**Try it:**
Return exactly the lines below, starting with the one that has "# password may" and going on through the one that has "Client object API".

**Data listing:**
+ + + + +

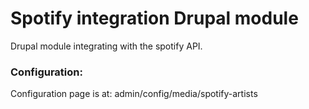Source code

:# Spotify integration Drupal module
Drupal module integrating with the spotify API.

### Configuration:
Configuration page is at: admin/config/media/spotify-artists
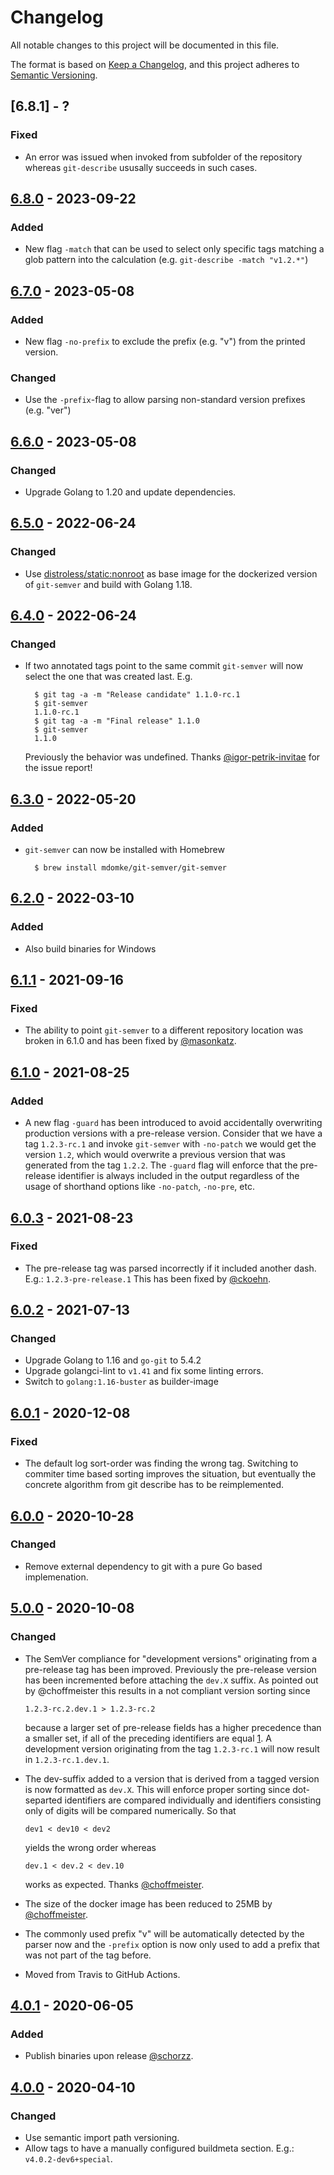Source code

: # Changelog

All notable changes to this project will be documented in this file.

The format is based on [Keep a Changelog](https://keepachangelog.com/en/1.0.0/),
and this project adheres to [Semantic Versioning](https://semver.org/spec/v2.0.0.html).

## [6.8.1] - ?
### Fixed
* An error was issued when invoked from subfolder of the repository whereas `git-describe` ususally succeeds in such cases.

## [6.8.0] - 2023-09-22
### Added
* New flag `-match` that can be used to select only specific tags matching a glob pattern into the
  calculation (e.g. `git-describe -match "v1.2.*"`)

## [6.7.0] - 2023-05-08
### Added
* New flag `-no-prefix` to exclude the prefix (e.g. "v") from the printed version.

### Changed
* Use the `-prefix`-flag to allow parsing non-standard version prefixes (e.g. "ver")

## [6.6.0] - 2023-05-08
### Changed
* Upgrade Golang to 1.20 and update dependencies.

## [6.5.0] - 2022-06-24
### Changed
* Use [distroless/static:nonroot](https://github.com/GoogleContainerTools/distroless/tree/main/base) as 
  base image for the dockerized version of `git-semver` and build with Golang 1.18.

## [6.4.0] - 2022-06-24
### Changed
* If two annotated tags point to the same commit `git-semver` will now select the one that
  was created last. E.g.

        $ git tag -a -m "Release candidate" 1.1.0-rc.1 
        $ git-semver
        1.1.0-rc.1
        $ git tag -a -m "Final release" 1.1.0
        $ git-semver
        1.1.0

  Previously the behavior was undefined. Thanks [@igor-petrik-invitae](https://github.com/igor-petrik-invitae)
  for the issue report!

## [6.3.0] - 2022-05-20
### Added
* `git-semver` can now be installed with Homebrew

        $ brew install mdomke/git-semver/git-semver

## [6.2.0] - 2022-03-10
### Added
* Also build binaries for Windows

## [6.1.1] - 2021-09-16
### Fixed
* The ability to point `git-semver` to a different repository location was broken in 6.1.0
  and has been fixed by [@masonkatz](https://github.com/masonkatz).

## [6.1.0] - 2021-08-25
### Added
* A new flag `-guard` has been introduced to avoid accidentally overwriting production
  versions with a pre-release version. Consider that we have a tag `1.2.3-rc.1` and invoke
  `git-semver` with `-no-patch` we would get the version `1.2`, which would overwrite a previous
  version that was generated from the tag `1.2.2`. The `-guard` flag will enforce that the
  pre-release identifier is always included in the output regardless of the usage of shorthand
  options like `-no-patch`, `-no-pre`, etc.

## [6.0.3] - 2021-08-23
### Fixed
* The pre-release tag was parsed incorrectly if it included another dash. E.g.: `1.2.3-pre-release.1`
  This has been fixed by [@ckoehn](https://github.com/ckoehn).

## [6.0.2] - 2021-07-13
### Changed
* Upgrade Golang to 1.16 and `go-git` to 5.4.2
* Upgrade golangci-lint to `v1.41` and fix some linting errors.
* Switch to `golang:1.16-buster` as builder-image

## [6.0.1] - 2020-12-08
### Fixed
* The default log sort-order was finding the wrong tag. Switching to commiter time
  based sorting improves the situation, but eventually the concrete algorithm from
  git describe has to be reimplemented.

## [6.0.0] - 2020-10-28
### Changed
* Remove external dependency to git with a pure Go based implemenation.

## [5.0.0] - 2020-10-08
### Changed
* The SemVer compliance for "development versions" originating from a pre-release
  tag has been improved. Previously the pre-release version has been incremented
  before attaching the `dev.X` suffix. As pointed out by @choffmeister this results
  in a not compliant version sorting since

      1.2.3-rc.2.dev.1 > 1.2.3-rc.2

  because a larger set of pre-release fields has a higher precedence than a smaller
  set, if all of the preceding identifiers are equal [1]. A development version
  originating from the tag `1.2.3-rc.1` will now result in `1.2.3-rc.1.dev.1`.
* The dev-suffix added to a version that is derived from a tagged version is now
  formatted as `dev.X`. This will enforce proper sorting since dot-separted identifiers
  are compared individually and identifiers consisting only of digits will be compared
  numerically. So that

      dev1 < dev10 < dev2

  yields the wrong order whereas

      dev.1 < dev.2 < dev.10

  works as expected. Thanks [@choffmeister](https://github.com/choffmeister).

* The size of the docker image has been reduced to 25MB by [@choffmeister](https://github.com/choffmeister).
* The commonly used prefix "v" will be automatically detected by the parser now and the
  `-prefix` option is now only used to add a prefix that was not part of the tag before.
* Moved from Travis to GitHub Actions.

## [4.0.1] - 2020-06-05
### Added
* Publish binaries upon release [@schorzz](https://github.com/schorzz).

## [4.0.0] - 2020-04-10
### Changed
* Use semantic import path versioning.
* Allow tags to have a manually configured buildmeta section. E.g.: `v4.0.2-dev6+special`.


[1]: https://semver.org/#spec-item-11
[6.8.0]: https://github.com/mdomke/git-semver/compare/v6.7.0...v6.8.0
[6.7.0]: https://github.com/mdomke/git-semver/compare/v6.6.0...v6.7.0
[6.6.0]: https://github.com/mdomke/git-semver/compare/v6.5.0...v6.6.0
[6.5.0]: https://github.com/mdomke/git-semver/compare/v6.4.0...v6.5.0
[6.4.0]: https://github.com/mdomke/git-semver/compare/v6.3.0...v6.4.0
[6.3.0]: https://github.com/mdomke/git-semver/compare/v6.2.0...v6.3.0
[6.2.0]: https://github.com/mdomke/git-semver/compare/v6.1.1...v6.2.0
[6.1.1]: https://github.com/mdomke/git-semver/compare/v6.1.0...v6.1.1
[6.1.0]: https://github.com/mdomke/git-semver/compare/v6.0.3...v6.1.0
[6.0.3]: https://github.com/mdomke/git-semver/compare/v6.0.2...v6.0.3
[6.0.2]: https://github.com/mdomke/git-semver/compare/v6.0.1...v6.0.2
[6.0.1]: https://github.com/mdomke/git-semver/compare/v6.0.0...v6.0.1
[6.0.0]: https://github.com/mdomke/git-semver/compare/v5.0.0...v6.0.0
[5.0.0]: https://github.com/mdomke/git-semver/compare/v4.0.1...v5.0.0
[4.0.1]: https://github.com/mdomke/git-semver/compare/v4.0.0...v4.0.1
[4.0.0]: https://github.com/mdomke/git-semver/compare/v3.1.1...v4.0.0
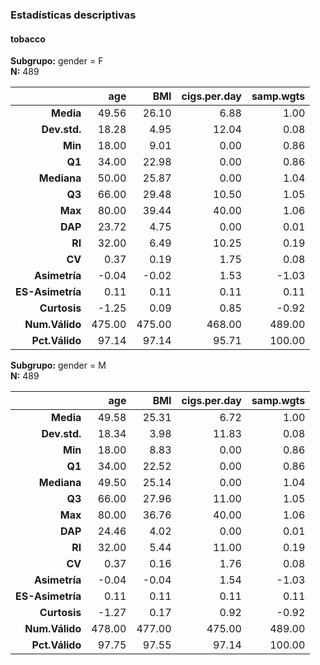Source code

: ### Estadísticas descriptivas  
#### tobacco  
**Subgrupo:** gender = F  
**N:** 489  

|           &nbsp; |    age |    BMI | cigs.per.day | samp.wgts |
|-----------------:|-------:|-------:|-------------:|----------:|
|        **Media** |  49.56 |  26.10 |         6.88 |      1.00 |
|     **Dev.std.** |  18.28 |   4.95 |        12.04 |      0.08 |
|          **Min** |  18.00 |   9.01 |         0.00 |      0.86 |
|           **Q1** |  34.00 |  22.98 |         0.00 |      0.86 |
|      **Mediana** |  50.00 |  25.87 |         0.00 |      1.04 |
|           **Q3** |  66.00 |  29.48 |        10.50 |      1.05 |
|          **Max** |  80.00 |  39.44 |        40.00 |      1.06 |
|          **DAP** |  23.72 |   4.75 |         0.00 |      0.01 |
|           **RI** |  32.00 |   6.49 |        10.25 |      0.19 |
|           **CV** |   0.37 |   0.19 |         1.75 |      0.08 |
|    **Asimetría** |  -0.04 |  -0.02 |         1.53 |     -1.03 |
| **ES-Asimetría** |   0.11 |   0.11 |         0.11 |      0.11 |
|     **Curtosis** |  -1.25 |   0.09 |         0.85 |     -0.92 |
|   **Num.Válido** | 475.00 | 475.00 |       468.00 |    489.00 |
|   **Pct.Válido** |  97.14 |  97.14 |        95.71 |    100.00 |

**Subgrupo:** gender = M  
**N:** 489  

|           &nbsp; |    age |    BMI | cigs.per.day | samp.wgts |
|-----------------:|-------:|-------:|-------------:|----------:|
|        **Media** |  49.58 |  25.31 |         6.72 |      1.00 |
|     **Dev.std.** |  18.34 |   3.98 |        11.83 |      0.08 |
|          **Min** |  18.00 |   8.83 |         0.00 |      0.86 |
|           **Q1** |  34.00 |  22.52 |         0.00 |      0.86 |
|      **Mediana** |  49.50 |  25.14 |         0.00 |      1.04 |
|           **Q3** |  66.00 |  27.96 |        11.00 |      1.05 |
|          **Max** |  80.00 |  36.76 |        40.00 |      1.06 |
|          **DAP** |  24.46 |   4.02 |         0.00 |      0.01 |
|           **RI** |  32.00 |   5.44 |        11.00 |      0.19 |
|           **CV** |   0.37 |   0.16 |         1.76 |      0.08 |
|    **Asimetría** |  -0.04 |  -0.04 |         1.54 |     -1.03 |
| **ES-Asimetría** |   0.11 |   0.11 |         0.11 |      0.11 |
|     **Curtosis** |  -1.27 |   0.17 |         0.92 |     -0.92 |
|   **Num.Válido** | 478.00 | 477.00 |       475.00 |    489.00 |
|   **Pct.Válido** |  97.75 |  97.55 |        97.14 |    100.00 |

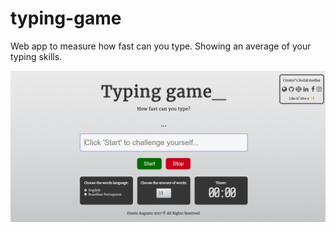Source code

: # typing-game
Web app to measure how fast can you type. Showing an average of your typing skills. 

![ScreenA](typing-game.PNG)
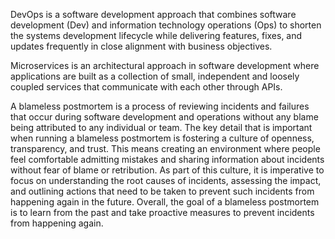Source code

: DevOps is a software development approach that combines software development (Dev) and information technology operations (Ops) to shorten the systems development lifecycle while delivering features, fixes, and updates frequently in close alignment with business objectives.

Microservices is an architectural approach in software development where applications are built as a collection of small, independent and loosely coupled services that communicate with each other through APIs.

A blameless postmortem is a process of reviewing incidents and failures that occur during software development and operations without any blame being attributed to any individual or team. The key detail that is important when running a blameless postmortem is fostering a culture of openness, transparency, and trust. This means creating an environment where people feel comfortable admitting mistakes and sharing information about incidents without fear of blame or retribution. As part of this culture, it is imperative to focus on understanding the root causes of incidents, assessing the impact, and outlining actions that need to be taken to prevent such incidents from happening again in the future. Overall, the goal of a blameless postmortem is to learn from the past and take proactive measures to prevent incidents from happening again.
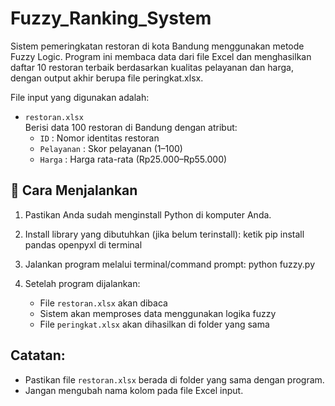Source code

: # Fuzzy_Ranking_System
Sistem pemeringkatan restoran di kota Bandung menggunakan metode Fuzzy Logic. Program ini membaca data dari file Excel dan menghasilkan daftar 10 restoran terbaik berdasarkan kualitas pelayanan dan harga, dengan output akhir berupa file peringkat.xlsx.

File input yang digunakan adalah:

- `restoran.xlsx`  
  Berisi data 100 restoran di Bandung dengan atribut:
  - `ID` : Nomor identitas restoran
  - `Pelayanan` : Skor pelayanan (1–100)
  - `Harga` : Harga rata-rata (Rp25.000–Rp55.000)

## 🚀 Cara Menjalankan
1. Pastikan Anda sudah menginstall Python di komputer Anda.
2. Install library yang dibutuhkan (jika belum terinstall):
    ketik pip install pandas openpyxl di terminal

3. Jalankan program melalui terminal/command prompt:
    python fuzzy.py

4. Setelah program dijalankan:
    - File `restoran.xlsx` akan dibaca
    - Sistem akan memproses data menggunakan logika fuzzy
    - File `peringkat.xlsx` akan dihasilkan di folder yang sama

Catatan:
--------
- Pastikan file `restoran.xlsx` berada di folder yang sama dengan program.
- Jangan mengubah nama kolom pada file Excel input.
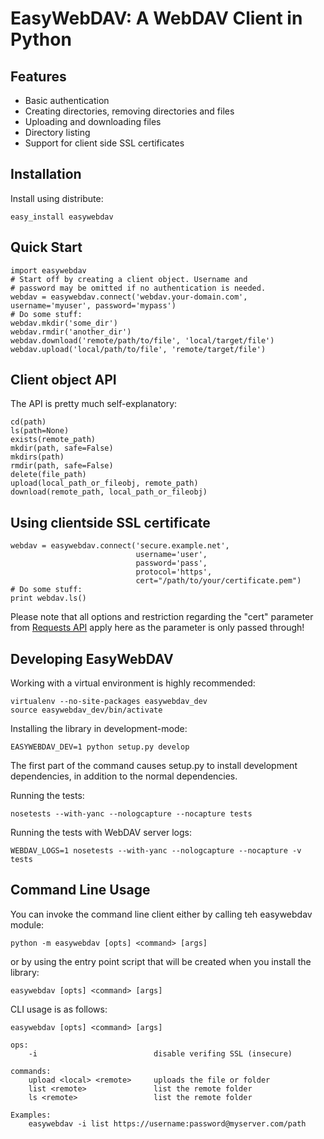 EasyWebDAV: A WebDAV Client in Python
=====================================

Features
--------

* Basic authentication
* Creating directories, removing directories and files
* Uploading and downloading files
* Directory listing
* Support for client side SSL certificates

Installation
------------

Install using distribute:

    easy_install easywebdav

Quick Start
-----------

    import easywebdav
    # Start off by creating a client object. Username and
    # password may be omitted if no authentication is needed.
    webdav = easywebdav.connect('webdav.your-domain.com', username='myuser', password='mypass')
    # Do some stuff:
    webdav.mkdir('some_dir')
    webdav.rmdir('another_dir')
    webdav.download('remote/path/to/file', 'local/target/file')
    webdav.upload('local/path/to/file', 'remote/target/file')

Client object API
-----------------

The API is pretty much self-explanatory:

    cd(path)
    ls(path=None)
    exists(remote_path)
    mkdir(path, safe=False)
    mkdirs(path)
    rmdir(path, safe=False)
    delete(file_path)
    upload(local_path_or_fileobj, remote_path)
    download(remote_path, local_path_or_fileobj)

Using clientside SSL certificate
--------------------------------

    webdav = easywebdav.connect('secure.example.net',
                                username='user',
                                password='pass',
                                protocol='https',
                                cert="/path/to/your/certificate.pem")
    # Do some stuff:
    print webdav.ls()

Please note that all options and restriction regarding the "cert" parameter from
[Requests API](http://docs.python-requests.org/en/latest/api/) apply here as the parameter is only passed through!

Developing EasyWebDAV
---------------------

Working with a virtual environment is highly recommended:

    virtualenv --no-site-packages easywebdav_dev
    source easywebdav_dev/bin/activate

Installing the library in development-mode:

    EASYWEBDAV_DEV=1 python setup.py develop

The first part of the command causes setup.py to install development dependencies, in addition to the normal dependencies.

Running the tests:

    nosetests --with-yanc --nologcapture --nocapture tests

Running the tests with WebDAV server logs:

    WEBDAV_LOGS=1 nosetests --with-yanc --nologcapture --nocapture -v tests

Command Line Usage
------------------

You can invoke the command line client either by calling teh easywebdav module:

    python -m easywebdav [opts] <command> [args]

or by using the entry point script that will be created when you install the library:

    easywebdav [opts] <command> [args]

CLI usage is as follows:

    easywebdav [opts] <command> [args]

    ops:
        -i                          disable verifing SSL (insecure)

    commands:
        upload <local> <remote>     uploads the file or folder
        list <remote>               list the remote folder
        ls <remote>                 list the remote folder

    Examples:
        easywebdav -i list https://username:password@myserver.com/path
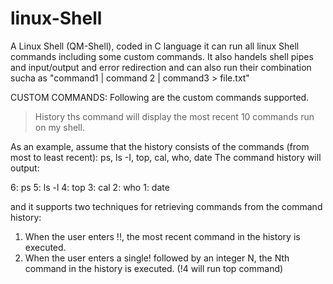 # linux-Shell
A Linux Shell (QM-Shell), coded in C language 
it can run all linux Shell commands including some custom commands. It also handels shell pipes and input/output and error redirection and can also run their combination sucha as "command1 | command 2 | command3 > file.txt"

CUSTOM COMMANDS:
Following are the custom commands supported.
> History
ths command will display the most recent 10 commands run on my shell.

As an example, assume that the history consists of the commands (from most to least recent):
ps, ls -I, top, cal, who, date
The command history will output:

6: ps
5: ls -l
4: top
3: cal
2: who
1: date

and it supports two techniques for retrieving commands from the command history:
1. When the user enters !!, the most recent command in the history is executed.
2. When the user enters a single! followed by an integer N, the Nth command in the history is
executed. (!4 will run top command)
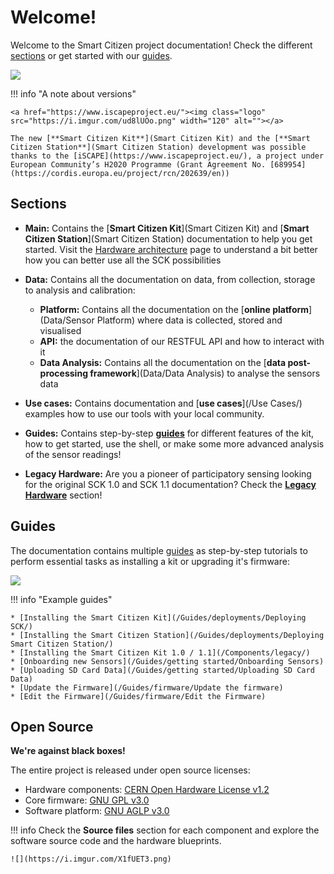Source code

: Welcome!
========

Welcome to the Smart Citizen project documentation! Check the different [sections](#sections) or get started with our [guides](#guides).

![](https://i.imgur.com/0U9T29b.jpg)

!!! info "A note about versions"

    <a href="https://www.iscapeproject.eu/"><img class="logo" src="https://i.imgur.com/ud8lUOo.png" width="120" alt=""></a>

    The new [**Smart Citizen Kit**](Smart Citizen Kit) and the [**Smart Citizen Station**](Smart Citizen Station) development was possible thanks to the [iSCAPE](https://www.iscapeproject.eu/), a project under European Community’s H2020 Programme (Grant Agreement No. [689954](https://cordis.europa.eu/project/rcn/202639/en))

## Sections

* **Main:** Contains the [**Smart Citizen Kit**](Smart Citizen Kit) and [**Smart Citizen Station**](Smart Citizen Station) documentation to help you get started. Visit the [Hardware architecture](/Components/) page to understand a bit better how you can better use all the SCK possibilities

* **Data:** Contains all the documentation on data, from collection, storage to analysis and calibration:
    * **Platform:** Contains all the documentation on the [**online platform**](Data/Sensor Platform) where data is collected, stored and visualised
    * **API:** the documentation of our RESTFUL API and how to interact with it
    * **Data Analysis:** Contains all the documentation on the [**data post-processing framework**](Data/Data Analysis) to analyse the sensors data

* **Use cases:** Contains documentation and [**use cases**](/Use Cases/) examples how to use our tools with your local community.

* **Guides:** Contains step-by-step [**guides**](/Guides/) for different features of the kit, how to get started, use the shell, or make some more advanced analysis of the sensor readings!

* **Legacy Hardware:** Are you a pioneer of participatory sensing looking for the original SCK 1.0 and SCK 1.1 documentation? Check the [**Legacy Hardware**](/Components/legacy/) section!

## Guides

The documentation contains multiple [guides](/Guides/) as step-by-step tutorials to perform essential tasks as installing a kit or upgrading it's firmware:

![](https://i.imgur.com/feS0bZ8.jpg)

!!! info "Example guides"

    * [Installing the Smart Citizen Kit](/Guides/deployments/Deploying SCK/)
    * [Installing the Smart Citizen Station](/Guides/deployments/Deploying Smart Citizen Station/)
    * [Installing the Smart Citizen Kit 1.0 / 1.1](/Components/legacy/)
    * [Onboarding new Sensors](/Guides/getting started/Onboarding Sensors)
    * [Uploading SD Card Data](/Guides/getting started/Uploading SD Card Data)
    * [Update the Firmware](/Guides/firmware/Update the firmware)
    * [Edit the Firmware](/Guides/firmware/Edit the Firmware)

## Open Source

**We're against black boxes!**

The entire project is released under open source licenses: 

* Hardware components: [CERN Open Hardware License v1.2](https://www.ohwr.org/licenses/cern-ohl/license_versions/v1.2)
* Core firmware: [GNU GPL v3.0](https://www.gnu.org/licenses/gpl-3.0.en.html)
* Software platform: [GNU AGLP v3.0](https://www.gnu.org/licenses/agpl-3.0.en.html)

!!! info
    Check the **Source files** section for each component and explore the software source code and the hardware blueprints.

    ![](https://i.imgur.com/X1fUET3.png)
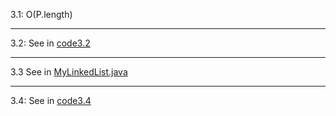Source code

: 3.1: O(P.length)

---

3.2: See in [code3.2](./code3_2.java)

---

3.3 See in [MyLinkedList.java](../../structure/MyLinkedList.java)

---

3.4: See in [code3.4](./code3_4.java)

+ + + + +

**Exercise response:**
    # password may be omitted if no authentication is needed.
    webdav = easywebdav.connect('webdav.your-domain.com', username='myuser', password='mypass')
    # Do some stuff:
    webdav.mkdir('some_dir')
    webdav.rmdir('another_dir')
    webdav.download('remote/path/to/file', 'local/target/file')
    webdav.upload('local/path/to/file', 'remote/target/file')

Client object API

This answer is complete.